• What you will do:
Consider the listing below. Extract exactly the lines from the line containing "Product Excellence\! 🎉" to the line containing "This repository houses", both included.

• Dataset records:

+++

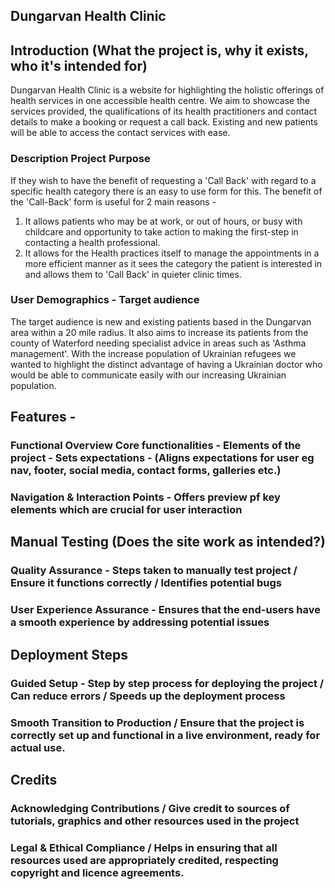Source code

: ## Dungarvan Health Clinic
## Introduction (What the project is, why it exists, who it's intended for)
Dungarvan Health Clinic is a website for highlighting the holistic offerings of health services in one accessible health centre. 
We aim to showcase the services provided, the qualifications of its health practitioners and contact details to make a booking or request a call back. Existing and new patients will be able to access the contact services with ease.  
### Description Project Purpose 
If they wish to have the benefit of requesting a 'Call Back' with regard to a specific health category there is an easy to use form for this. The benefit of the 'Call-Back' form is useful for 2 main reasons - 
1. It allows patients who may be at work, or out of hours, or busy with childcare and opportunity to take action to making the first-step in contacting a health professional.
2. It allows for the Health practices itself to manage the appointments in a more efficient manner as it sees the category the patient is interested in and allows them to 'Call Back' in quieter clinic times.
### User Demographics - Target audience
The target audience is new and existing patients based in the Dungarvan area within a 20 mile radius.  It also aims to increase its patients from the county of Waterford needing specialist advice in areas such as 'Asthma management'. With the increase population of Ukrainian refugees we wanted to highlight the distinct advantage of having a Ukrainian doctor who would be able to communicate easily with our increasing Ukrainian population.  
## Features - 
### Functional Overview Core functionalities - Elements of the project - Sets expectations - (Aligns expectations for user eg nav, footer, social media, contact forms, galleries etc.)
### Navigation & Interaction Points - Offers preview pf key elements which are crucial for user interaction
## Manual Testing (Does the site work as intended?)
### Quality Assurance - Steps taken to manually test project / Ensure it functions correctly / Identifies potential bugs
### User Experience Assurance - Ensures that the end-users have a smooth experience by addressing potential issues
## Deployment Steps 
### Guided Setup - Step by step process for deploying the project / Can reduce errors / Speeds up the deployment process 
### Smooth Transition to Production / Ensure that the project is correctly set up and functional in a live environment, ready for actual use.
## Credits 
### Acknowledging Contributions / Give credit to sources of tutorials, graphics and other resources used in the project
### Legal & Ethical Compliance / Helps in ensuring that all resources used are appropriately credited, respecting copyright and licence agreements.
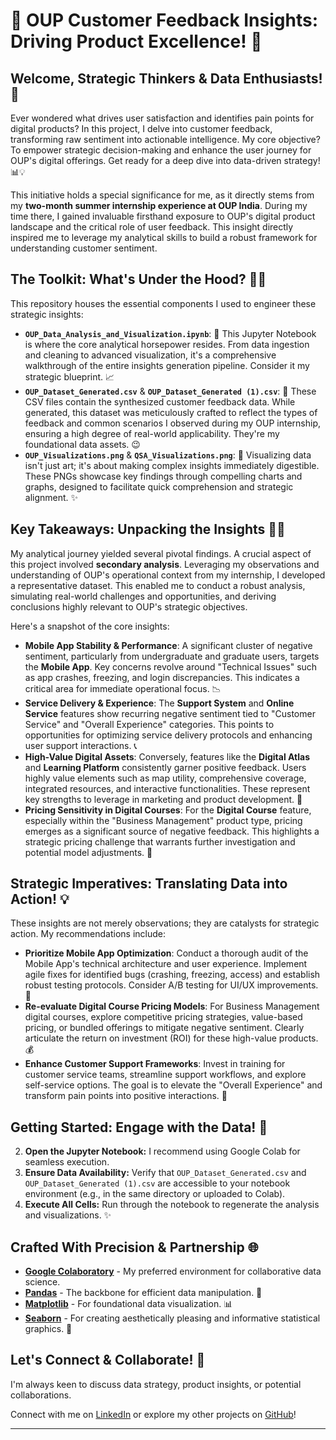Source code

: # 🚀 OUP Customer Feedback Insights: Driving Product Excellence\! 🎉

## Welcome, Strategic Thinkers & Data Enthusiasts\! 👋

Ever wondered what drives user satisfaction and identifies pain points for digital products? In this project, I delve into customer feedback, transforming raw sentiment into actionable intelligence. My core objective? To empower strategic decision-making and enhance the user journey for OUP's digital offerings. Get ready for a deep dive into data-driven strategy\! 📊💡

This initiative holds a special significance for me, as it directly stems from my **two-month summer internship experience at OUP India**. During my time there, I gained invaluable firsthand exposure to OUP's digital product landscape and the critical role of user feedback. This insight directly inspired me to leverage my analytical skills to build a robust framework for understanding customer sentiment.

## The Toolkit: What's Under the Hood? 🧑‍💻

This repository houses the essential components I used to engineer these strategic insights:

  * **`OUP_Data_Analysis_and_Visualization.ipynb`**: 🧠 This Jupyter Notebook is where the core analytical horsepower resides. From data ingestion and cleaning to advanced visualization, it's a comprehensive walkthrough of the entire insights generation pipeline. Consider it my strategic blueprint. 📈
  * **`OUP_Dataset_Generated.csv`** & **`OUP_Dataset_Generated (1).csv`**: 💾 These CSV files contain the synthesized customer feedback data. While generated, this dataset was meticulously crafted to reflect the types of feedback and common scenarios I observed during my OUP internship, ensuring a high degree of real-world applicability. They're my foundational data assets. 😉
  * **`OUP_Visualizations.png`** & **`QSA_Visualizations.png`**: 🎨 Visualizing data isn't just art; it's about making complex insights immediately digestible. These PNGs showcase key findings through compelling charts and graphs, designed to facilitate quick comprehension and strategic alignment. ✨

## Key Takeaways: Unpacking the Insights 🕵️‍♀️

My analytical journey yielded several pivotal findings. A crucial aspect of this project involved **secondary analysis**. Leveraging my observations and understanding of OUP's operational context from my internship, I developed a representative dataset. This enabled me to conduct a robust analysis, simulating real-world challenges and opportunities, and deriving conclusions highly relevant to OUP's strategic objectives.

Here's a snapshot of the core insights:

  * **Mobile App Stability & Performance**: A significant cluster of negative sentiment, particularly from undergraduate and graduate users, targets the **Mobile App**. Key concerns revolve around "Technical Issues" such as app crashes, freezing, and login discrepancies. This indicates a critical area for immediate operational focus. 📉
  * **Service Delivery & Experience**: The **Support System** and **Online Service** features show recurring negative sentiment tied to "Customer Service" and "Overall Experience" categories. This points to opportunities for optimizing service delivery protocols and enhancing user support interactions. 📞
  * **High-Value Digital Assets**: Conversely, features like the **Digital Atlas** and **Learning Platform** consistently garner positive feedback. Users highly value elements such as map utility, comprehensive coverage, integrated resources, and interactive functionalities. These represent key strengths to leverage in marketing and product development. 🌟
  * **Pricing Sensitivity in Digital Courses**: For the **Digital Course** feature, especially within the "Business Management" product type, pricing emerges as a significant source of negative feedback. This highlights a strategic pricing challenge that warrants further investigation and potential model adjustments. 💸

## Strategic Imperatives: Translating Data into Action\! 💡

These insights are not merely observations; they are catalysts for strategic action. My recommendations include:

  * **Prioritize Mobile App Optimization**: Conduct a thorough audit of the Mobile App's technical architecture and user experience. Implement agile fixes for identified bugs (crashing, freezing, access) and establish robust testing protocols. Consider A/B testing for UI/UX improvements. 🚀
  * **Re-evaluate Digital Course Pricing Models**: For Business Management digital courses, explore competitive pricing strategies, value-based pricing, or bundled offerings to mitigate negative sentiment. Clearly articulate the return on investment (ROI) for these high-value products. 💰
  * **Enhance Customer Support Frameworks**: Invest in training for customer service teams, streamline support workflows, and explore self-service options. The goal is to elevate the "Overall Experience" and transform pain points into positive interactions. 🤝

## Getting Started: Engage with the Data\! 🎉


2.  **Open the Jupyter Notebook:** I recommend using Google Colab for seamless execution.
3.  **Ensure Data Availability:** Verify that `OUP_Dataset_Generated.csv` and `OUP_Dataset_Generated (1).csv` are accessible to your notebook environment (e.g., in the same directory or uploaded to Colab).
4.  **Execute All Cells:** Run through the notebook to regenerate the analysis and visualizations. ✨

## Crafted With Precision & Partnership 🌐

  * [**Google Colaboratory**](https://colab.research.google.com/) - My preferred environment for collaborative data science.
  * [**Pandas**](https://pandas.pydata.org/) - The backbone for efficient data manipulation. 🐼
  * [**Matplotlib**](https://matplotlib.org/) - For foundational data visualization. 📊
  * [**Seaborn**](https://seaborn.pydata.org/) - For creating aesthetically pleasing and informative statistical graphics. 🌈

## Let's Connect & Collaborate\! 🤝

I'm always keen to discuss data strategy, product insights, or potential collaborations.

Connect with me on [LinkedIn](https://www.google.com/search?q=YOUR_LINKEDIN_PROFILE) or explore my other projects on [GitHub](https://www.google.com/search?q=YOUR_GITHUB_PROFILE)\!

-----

+++

• Solved problem:
: # 🚀 OUP Customer Feedback Insights: Driving Product Excellence\! 🎉

## Welcome, Strategic Thinkers & Data Enthusiasts\! 👋

Ever wondered what drives user satisfaction and identifies pain points for digital products? In this project, I delve into customer feedback, transforming raw sentiment into actionable intelligence. My core objective? To empower strategic decision-making and enhance the user journey for OUP's digital offerings. Get ready for a deep dive into data-driven strategy\! 📊💡

This initiative holds a special significance for me, as it directly stems from my **two-month summer internship experience at OUP India**. During my time there, I gained invaluable firsthand exposure to OUP's digital product landscape and the critical role of user feedback. This insight directly inspired me to leverage my analytical skills to build a robust framework for understanding customer sentiment.

## The Toolkit: What's Under the Hood? 🧑‍💻

This repository houses the essential components I used to engineer these strategic insights:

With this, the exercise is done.